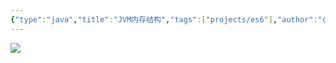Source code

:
 ```yaml
---
{"type":"java","title":"JVM内存结构","tags":["projects/es6"],"author":"codertoro","establish":"2025-05-17","update":"2025/05/17 18:05","dg-publish":true,"permalink":"/Projects/07-Java/JVM内存结构/","dgPassFrontmatter":true,"created":"2025-05-17T18:05:04.791+08:00","updated":"2025-05-17T18:05:37.196+08:00"}
---
```


![](https://img.codertoro.top/Bucket/Projects/07-Java/20250517180535631.png)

**Exercise brief:** Gather each line of the listing that holds the string "Java".

**Reply to the task:**
{"type":"java","title":"JVM内存结构","tags":["projects/es6"],"author":"codertoro","establish":"2025-05-17","update":"2025/05/17 18:05","dg-publish":true,"permalink":"/Projects/07-Java/JVM内存结构/","dgPassFrontmatter":true,"created":"2025-05-17T18:05:04.791+08:00","updated":"2025-05-17T18:05:37.196+08:00"}
![](https://img.codertoro.top/Bucket/Projects/07-Java/20250517180535631.png)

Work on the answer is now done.